(Excerpts from a dataset)

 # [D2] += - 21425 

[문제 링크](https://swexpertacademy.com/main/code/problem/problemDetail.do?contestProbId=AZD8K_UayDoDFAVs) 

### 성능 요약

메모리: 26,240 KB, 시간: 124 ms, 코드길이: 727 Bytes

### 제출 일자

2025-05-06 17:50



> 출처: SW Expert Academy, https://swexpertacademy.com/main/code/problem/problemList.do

* **EXERCISE GOAL**: Your job is to return all lines above that hold the word "main".

* **ANSWER SPACE**:
[문제 링크](https://swexpertacademy.com/main/code/problem/problemDetail.do?contestProbId=AZD8K_UayDoDFAVs) 
> 출처: SW Expert Academy, https://swexpertacademy.com/main/code/problem/problemList.do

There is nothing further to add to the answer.